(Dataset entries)
%%

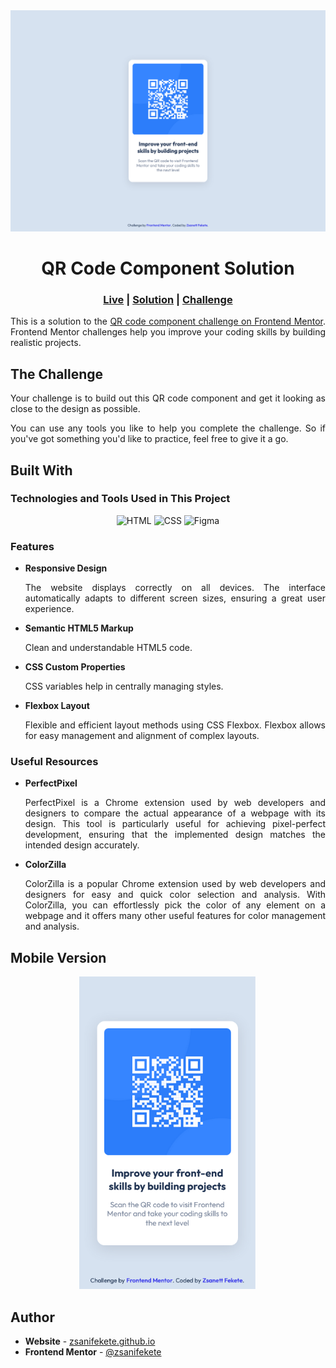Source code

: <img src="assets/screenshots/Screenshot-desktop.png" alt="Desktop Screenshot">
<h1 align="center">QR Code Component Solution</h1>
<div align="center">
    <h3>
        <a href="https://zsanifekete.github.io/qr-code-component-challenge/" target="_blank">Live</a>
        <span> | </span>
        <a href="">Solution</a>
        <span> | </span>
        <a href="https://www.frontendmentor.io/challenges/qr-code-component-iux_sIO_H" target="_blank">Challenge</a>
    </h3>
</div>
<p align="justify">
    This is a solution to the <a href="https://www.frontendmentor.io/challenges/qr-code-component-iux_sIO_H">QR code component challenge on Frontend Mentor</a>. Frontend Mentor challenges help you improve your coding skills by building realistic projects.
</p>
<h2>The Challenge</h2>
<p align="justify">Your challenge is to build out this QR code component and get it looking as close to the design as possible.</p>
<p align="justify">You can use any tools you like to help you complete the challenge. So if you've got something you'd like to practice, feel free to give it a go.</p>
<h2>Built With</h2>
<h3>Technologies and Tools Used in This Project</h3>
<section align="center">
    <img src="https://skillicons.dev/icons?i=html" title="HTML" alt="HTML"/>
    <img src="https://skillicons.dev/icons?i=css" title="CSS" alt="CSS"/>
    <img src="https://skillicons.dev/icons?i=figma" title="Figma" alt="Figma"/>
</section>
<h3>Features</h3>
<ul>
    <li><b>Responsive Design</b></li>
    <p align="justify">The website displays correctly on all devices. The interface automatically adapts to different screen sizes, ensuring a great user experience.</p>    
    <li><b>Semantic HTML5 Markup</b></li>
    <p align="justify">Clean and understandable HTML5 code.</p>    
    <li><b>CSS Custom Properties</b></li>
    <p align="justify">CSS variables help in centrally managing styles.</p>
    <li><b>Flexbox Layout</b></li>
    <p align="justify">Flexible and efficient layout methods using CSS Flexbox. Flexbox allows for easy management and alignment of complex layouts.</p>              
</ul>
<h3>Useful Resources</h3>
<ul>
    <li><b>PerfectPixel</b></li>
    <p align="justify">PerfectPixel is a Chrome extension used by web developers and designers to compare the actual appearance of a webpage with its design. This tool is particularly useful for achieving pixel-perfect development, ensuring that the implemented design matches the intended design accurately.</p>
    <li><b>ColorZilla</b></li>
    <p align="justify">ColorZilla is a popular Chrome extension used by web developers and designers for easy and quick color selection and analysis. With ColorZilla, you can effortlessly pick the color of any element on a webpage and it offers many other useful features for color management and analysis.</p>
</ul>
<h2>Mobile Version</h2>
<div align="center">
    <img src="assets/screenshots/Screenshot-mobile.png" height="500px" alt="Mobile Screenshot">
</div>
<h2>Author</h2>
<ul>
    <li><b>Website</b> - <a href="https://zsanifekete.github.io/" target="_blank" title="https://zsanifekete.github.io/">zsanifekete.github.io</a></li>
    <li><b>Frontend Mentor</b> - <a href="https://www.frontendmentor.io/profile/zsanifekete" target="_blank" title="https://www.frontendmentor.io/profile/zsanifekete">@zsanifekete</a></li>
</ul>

%%
%%

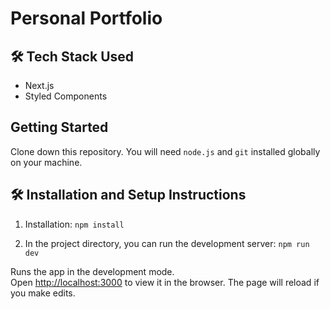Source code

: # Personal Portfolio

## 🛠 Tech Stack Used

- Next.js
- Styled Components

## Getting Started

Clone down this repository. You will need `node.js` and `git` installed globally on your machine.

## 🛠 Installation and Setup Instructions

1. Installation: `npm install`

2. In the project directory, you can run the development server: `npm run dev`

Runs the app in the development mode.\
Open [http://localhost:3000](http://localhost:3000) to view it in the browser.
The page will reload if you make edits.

%%

* [YOUR GOAL]: Work out how many lines of the records contain the string "ensuring". Nothing but the number should be written.

* [FINAL ANSWER]: 2